Между прочим, статья
В.Трубицына о возможной гармонизации русского алфавита,
представленная на Фишке.ру в раделе ЖЖ, всё ещё висит на сайте
gramma.ru.
Приложение
О
фоносемантике
Фоносемантика представляет собой
сравнительно молодую науку, в законченном виде сформировавшуюся
несколько десятилетий назад и выросшую из обобщения результатов
разнообразных исследований аспекта звукоизобразительности
в языке. Такие языковедческие науки, как
фонетика и семантика, исходя из принципа произвольности языкового
знака, оказались не в состоянии объяснить возросшее количество
накопленных лингвистикой фактов о семантичности звука.

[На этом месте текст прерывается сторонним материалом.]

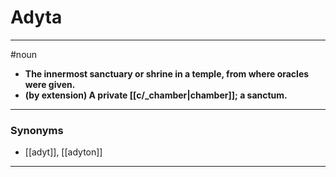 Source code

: # Adyta
---
#noun
- **The innermost sanctuary or shrine in a temple, from where oracles were given.**
- **(by extension) A private [[c/_chamber|chamber]]; a sanctum.**
---
### Synonyms
- [[adyt]], [[adyton]]
---
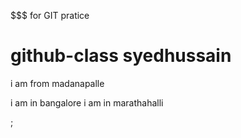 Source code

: $$$ for GIT pratice
# github-class  syedhussain
i am from madanapalle

i am in bangalore
i am in marathahalli




;
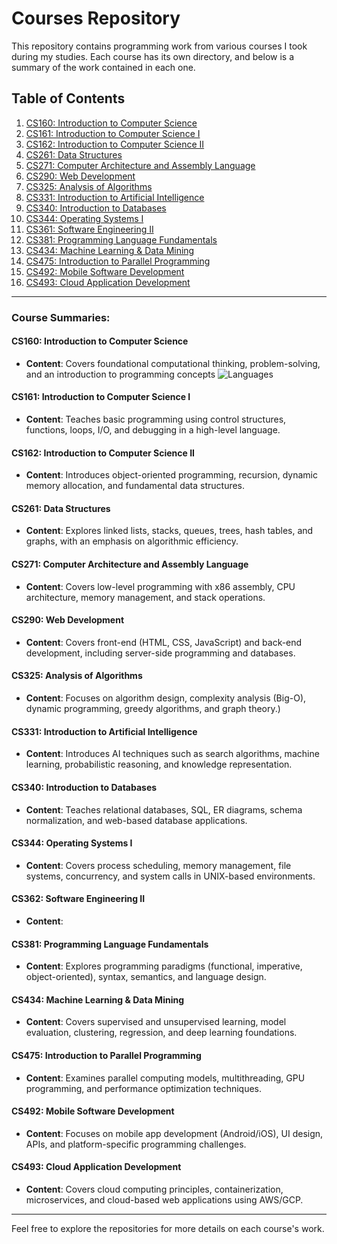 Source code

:# Courses Repository

This repository contains programming work from various courses I took during my studies. Each course has its own directory, and below is a summary of the work contained in each one.

## Table of Contents
1. [CS160: Introduction to Computer Science](https://github.com/ConnorBaldes/cs160.git)
2. [CS161: Introduction to Computer Science I](https://github.com/ConnorBaldes/cs161.git)
3. [CS162: Introduction to Computer Science II]( https://github.com/ConnorBaldes/cs162.git)
4. [CS261: Data Structures](https://github.com/ConnorBaldes/cs261.git)
5. [CS271: Computer Architecture and Assembly Language](https://github.com/ConnorBaldes/cs271.git)
6. [CS290: Web Development](https://github.com/ConnorBaldes/cs290.git)
7. [CS325: Analysis of Algorithms](https://github.com/ConnorBaldes/cs325.git)
8. [CS331: Introduction to Artificial Intelligence](https://github.com/ConnorBaldes/cs331.git)
9. [CS340: Introduction to Databases](https://github.com/ConnorBaldes/cs340.git)
10. [CS344: Operating Systems I](https://github.com/ConnorBaldes/cs344.git)
11. [CS361: Software Engineering II](https://github.com/ConnorBaldes/cs362.git)
12. [CS381: Programming Language Fundamentals](https://github.com/ConnorBaldes/cs381.git)
13. [CS434: Machine Learning & Data Mining](https://github.com/ConnorBaldes/cs434.git)
14. [CS475: Introduction to Parallel Programming](https://github.com/ConnorBaldes/cs475.git)
15. [CS492: Mobile Software Development]( https://github.com/ConnorBaldes/cs492.git)
16. [CS493: Cloud Application Development](https://github.com/ConnorBaldes/cs493.git)

---

### Course Summaries:

#### **CS160: Introduction to Computer Science**
- **Content**: Covers foundational computational thinking, problem-solving, and an introduction to programming concepts
![Languages](https://img.shields.io/github/languages/top/ConnorBaldes/cs340)



#### **CS161: Introduction to Computer Science I**
- **Content**: Teaches basic programming using control structures, functions, loops, I/O, and debugging in a high-level language.

#### **CS162: Introduction to Computer Science II**
- **Content**: Introduces object-oriented programming, recursion, dynamic memory allocation, and fundamental data structures.

#### **CS261: Data Structures**
- **Content**: Explores linked lists, stacks, queues, trees, hash tables, and graphs, with an emphasis on algorithmic efficiency.

#### **CS271: Computer Architecture and Assembly Language**
- **Content**: Covers low-level programming with x86 assembly, CPU architecture, memory management, and stack operations.

#### **CS290: Web Development**
- **Content**: Covers front-end (HTML, CSS, JavaScript) and back-end development, including server-side programming and databases.

#### **CS325: Analysis of Algorithms**
- **Content**: Focuses on algorithm design, complexity analysis (Big-O), dynamic programming, greedy algorithms, and graph theory.)

#### **CS331: Introduction to Artificial Intelligence**
- **Content**: Introduces AI techniques such as search algorithms, machine learning, probabilistic reasoning, and knowledge representation.

#### **CS340: Introduction to Databases**
- **Content**: Teaches relational databases, SQL, ER diagrams, schema normalization, and web-based database applications.

#### **CS344: Operating Systems I**
- **Content**: Covers process scheduling, memory management, file systems, concurrency, and system calls in UNIX-based environments.

#### **CS362: Software Engineering II**
- **Content**: 

#### **CS381: Programming Language Fundamentals**
- **Content**: Explores programming paradigms (functional, imperative, object-oriented), syntax, semantics, and language design.

#### **CS434: Machine Learning & Data Mining**
- **Content**: Covers supervised and unsupervised learning, model evaluation, clustering, regression, and deep learning foundations.

#### **CS475: Introduction to Parallel Programming**
- **Content**: Examines parallel computing models, multithreading, GPU programming, and performance optimization techniques.

#### **CS492: Mobile Software Development**
- **Content**: Focuses on mobile app development (Android/iOS), UI design, APIs, and platform-specific programming challenges.

#### **CS493: Cloud Application Development**
- **Content**: Covers cloud computing principles, containerization, microservices, and cloud-based web applications using AWS/GCP.

---

Feel free to explore the repositories for more details on each course's work.

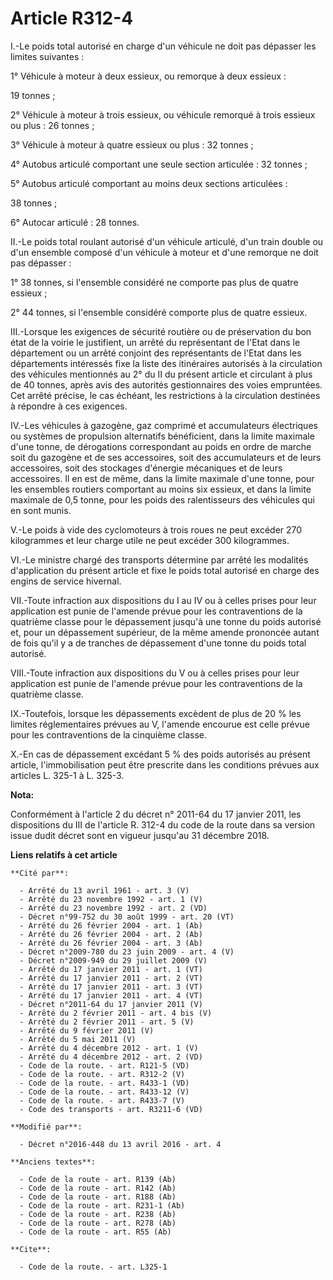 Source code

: # Article R312-4

I.-Le poids total autorisé en charge d'un véhicule ne doit pas dépasser les limites suivantes : 

1° Véhicule à moteur à deux essieux, ou remorque à deux essieux : 

19 tonnes ; 

2° Véhicule à moteur à trois essieux, ou véhicule remorqué à trois essieux ou plus : 26 tonnes ; 

3° Véhicule à moteur à quatre essieux ou plus : 32 tonnes ; 

4° Autobus articulé comportant une seule section articulée : 32 tonnes ; 

5° Autobus articulé comportant au moins deux sections articulées : 

38 tonnes ; 

6° Autocar articulé : 28 tonnes. 

II.-Le poids total roulant autorisé d'un véhicule articulé, d'un train double ou d'un ensemble composé d'un véhicule à moteur
et d'une remorque ne doit pas dépasser : 

1° 38 tonnes, si l'ensemble considéré ne comporte pas plus de quatre essieux ; 

2° 44 tonnes, si l'ensemble considéré comporte plus de quatre essieux. 

III.-Lorsque les exigences de sécurité routière ou de préservation du bon état de la voirie le justifient, un arrêté du
représentant de l'Etat dans le département ou un arrêté conjoint des représentants de l'Etat dans les départements intéressés
fixe la liste des itinéraires autorisés à la circulation des véhicules mentionnés au 2° du II du présent article et circulant
à plus de 40 tonnes, après avis des autorités gestionnaires des voies empruntées. Cet arrêté précise, le cas échéant, les
restrictions à la circulation destinées à répondre à ces exigences. 

IV.-Les véhicules à gazogène, gaz comprimé et accumulateurs électriques ou systèmes de propulsion alternatifs  bénéficient,
dans la limite maximale d'une tonne, de dérogations correspondant au poids en ordre de marche soit du gazogène et de ses
accessoires, soit des accumulateurs et de leurs accessoires, soit des stockages d'énergie mécaniques et de leurs accessoires.
Il en est de même, dans la limite maximale d'une tonne, pour les ensembles routiers comportant au moins six essieux, et dans
la limite maximale de 0,5 tonne, pour les poids des ralentisseurs des véhicules qui en sont munis. 

V.-Le poids à vide des cyclomoteurs à trois roues ne peut excéder 270 kilogrammes et leur charge utile ne peut excéder 300
kilogrammes. 

VI.-Le ministre chargé des transports détermine par arrêté les modalités d'application du présent article et fixe le poids
total autorisé en charge des engins de service hivernal. 

VII.-Toute infraction aux dispositions du I au IV ou à celles prises pour leur application est punie de l'amende prévue pour
les contraventions de la quatrième classe pour le dépassement jusqu'à une tonne du poids autorisé et, pour un dépassement
supérieur, de la même amende prononcée autant de fois qu'il y a de tranches de dépassement d'une tonne du poids total
autorisé. 

VIII.-Toute infraction aux dispositions du V ou à celles prises pour leur application est punie de l'amende prévue pour les
contraventions de la quatrième classe. 

IX.-Toutefois, lorsque les dépassements excèdent de plus de 20 % les limites réglementaires prévues au V, l'amende encourue
est celle prévue pour les contraventions de la cinquième classe. 

X.-En cas de dépassement excédant 5 % des poids autorisés au présent article, l'immobilisation peut être prescrite dans les
conditions prévues aux articles L. 325-1 à L. 325-3.

**Nota:**

Conformément à l'article 2 du décret n° 2011-64 du 17 janvier 2011, les dispositions du III de l'article R. 312-4 du code de
la route dans sa version issue dudit décret sont en vigueur jusqu'au 31 décembre 2018.

**Liens relatifs à cet article**

	**Cité par**:

	  - Arrêté du 13 avril 1961 - art. 3 (V)
	  - Arrêté du 23 novembre 1992 - art. 1 (V)
	  - Arrêté du 23 novembre 1992 - art. 2 (VD)
	  - Décret n°99-752 du 30 août 1999 - art. 20 (VT)
	  - Arrêté du 26 février 2004 - art. 1 (Ab)
	  - Arrêté du 26 février 2004 - art. 2 (Ab)
	  - Arrêté du 26 février 2004 - art. 3 (Ab)
	  - Décret n°2009-780 du 23 juin 2009 - art. 4 (V)
	  - Décret n°2009-949 du 29 juillet 2009 (V)
	  - Arrêté du 17 janvier 2011 - art. 1 (VT)
	  - Arrêté du 17 janvier 2011 - art. 2 (VT)
	  - Arrêté du 17 janvier 2011 - art. 3 (VT)
	  - Arrêté du 17 janvier 2011 - art. 4 (VT)
	  - Décret n°2011-64 du 17 janvier 2011 (V)
	  - Arrêté du 2 février 2011 - art. 4 bis (V)
	  - Arrêté du 2 février 2011 - art. 5 (V)
	  - Arrêté du 9 février 2011 (V)
	  - Arrêté du 5 mai 2011 (V)
	  - Arrêté du 4 décembre 2012 - art. 1 (V)
	  - Arrêté du 4 décembre 2012 - art. 2 (VD)
	  - Code de la route. - art. R121-5 (VD)
	  - Code de la route. - art. R312-2 (V)
	  - Code de la route. - art. R433-1 (VD)
	  - Code de la route. - art. R433-12 (V)
	  - Code de la route. - art. R433-7 (V)
	  - Code des transports - art. R3211-6 (VD)

	**Modifié par**:

	  - Décret n°2016-448 du 13 avril 2016 - art. 4

	**Anciens textes**:

	  - Code de la route - art. R139 (Ab)
	  - Code de la route - art. R142 (Ab)
	  - Code de la route - art. R188 (Ab)
	  - Code de la route - art. R231-1 (Ab)
	  - Code de la route - art. R238 (Ab)
	  - Code de la route - art. R278 (Ab)
	  - Code de la route - art. R55 (Ab)

	**Cite**:

	  - Code de la route. - art. L325-1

Многочисленные
исследования ономатопеи (звукоподражания) и звукосимволизма, включая
психолингвистические измерения, безусловно подвели к выводу о
существовании изначальной связи между звуковыми оболочками слов и их
значениями в различных языках, включая русский. Тем самым нашла
окончательное подтверждение давно существовавшая в лингвистике идея о
содержательности звуковых форм,
которые проявляют тенденцию в той или иной мере соответствовать
смыслу слов.
Уже
в Древней Индии существовала уверенность в исконной связи названия и
обозначаемого. Квинтэссенцию последнего искали в фонетическом составе
слова. В Древней Греции длительное время продолжалась философская
полемика относительно «имён», то есть названий, вещей,
отголоски которой докатились до наших дней, поскольку затронутый
вопрос имеет прямое отношение к проблеме звуковой изобразительности.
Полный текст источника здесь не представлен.